Our Wine Choice: Unterlind Riesling Mosel Brauneberger Juffer-Sonnenuhr Spätlese 2022

1 Tasting Notes

After 40 years of being a wine critic, it is not often that wine bottles surprise me. When I unpacked a box of samples from the new Unterlind winery in Germany’s Mosel Valley, however, my jaw dropped. You see, the typical Mosel wine bottle is a tall green flute, although some producers use Burgundy-shaped bottles for dry wines from pinot grapes. But these squat yet oddly attractive bottles all contained riesling wines.

Of course, at JamesSuckling.com we never let the packaging of a wine influence our impression of it or the way it is rated. The real test is always how the wine smells and tastes. And that’s when my jaw dropped again, first because all of the Unterlind wines are “classic”-style Mosel rieslings with natural grape sweetness retained by stopping the fermentation part of the way through. The second thing that struck me was how they all have both excellent balance and the delicacy we expect from Mosel wines of that style.

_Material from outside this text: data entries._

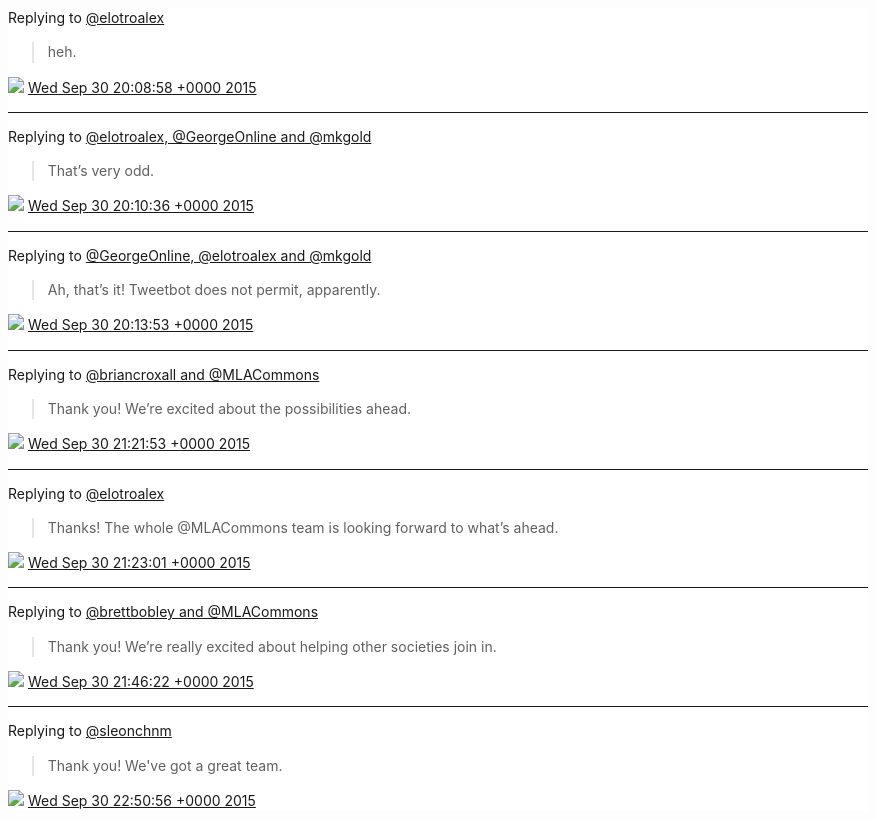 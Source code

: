 Replying to [@elotroalex](https://twitter.com/elotroalex/status/649314583321182209)

> heh\.

<img src="../../media/tweet.ico" width="12" /> [Wed Sep 30 20:08:58 +0000 2015](https://twitter.com/kfitz/status/649315018345943040)

----

Replying to [@elotroalex, @GeorgeOnline and @mkgold](https://twitter.com/elotroalex/status/649315169739386880)

> That’s very odd\.

<img src="../../media/tweet.ico" width="12" /> [Wed Sep 30 20:10:36 +0000 2015](https://twitter.com/kfitz/status/649315427961700352)

----

Replying to [@GeorgeOnline, @elotroalex and @mkgold](https://twitter.com/GeorgeOnline/status/649316105601818624)

> Ah, that’s it\! Tweetbot does not permit, apparently\.

<img src="../../media/tweet.ico" width="12" /> [Wed Sep 30 20:13:53 +0000 2015](https://twitter.com/kfitz/status/649316253975318529)

----

Replying to [@briancroxall and @MLACommons](https://twitter.com/briancroxall/status/649321846232481792)

> Thank you\! We’re excited about the possibilities ahead\.

<img src="../../media/tweet.ico" width="12" /> [Wed Sep 30 21:21:53 +0000 2015](https://twitter.com/kfitz/status/649333366731505664)

----

Replying to [@elotroalex](https://twitter.com/elotroalex/status/649322741435367425)

> Thanks\! The whole @MLACommons team is looking forward to what’s ahead\.

<img src="../../media/tweet.ico" width="12" /> [Wed Sep 30 21:23:01 +0000 2015](https://twitter.com/kfitz/status/649333651046535168)

----

Replying to [@brettbobley and @MLACommons](https://twitter.com/brettbobley/status/649339210600697858)

> Thank you\! We’re really excited about helping other societies join in\.

<img src="../../media/tweet.ico" width="12" /> [Wed Sep 30 21:46:22 +0000 2015](https://twitter.com/kfitz/status/649339530747711488)

----

Replying to [@sleonchnm](https://twitter.com/sharonmleon/status/649354090716209152)

> Thank you\! We've got a great team\.

<img src="../../media/tweet.ico" width="12" /> [Wed Sep 30 22:50:56 +0000 2015](https://twitter.com/kfitz/status/649355778541944832)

I picked the Unterling Riesling Mosel Brauneberger Juffer-Sonnenuhr Spätlese 2022 because it was the best of an excellent range I tasted from this producer, having the qualities just described to a very high degree. Just look out for these unique bottles and you won’t be disappointed. There is no label – the logo and all the information are etched into the glass! This only adds to their distinctiveness, although it does make them hard to read.

Unterlind Riesling Mosel Brauneberger Juffer-Sonnenuhr Spätlese 2022: artistry from the inside and outside.

This is only the front-end story of Unterlind, though. There’s also a fascinating backstory. Unterlind is the creation of winemaker Heiner Bollig, who grew up in Trittenheim on the Mosel. He has worked for the world-famous Egon Müller-Scharzhof winery for a decade, and became the cellarmaster there in 2018. His wife, Veronika Bollig-Lintner, grew up in the mountains of Tyrol, Austria, then trained as a sommelier. In 2014 she did an internship at Egon Müller and ended up staying to do sales and presentation. Together they launched Unterlind in 2020 and now make wines from 1.8 hectares, all in top Mosel vineyard sites.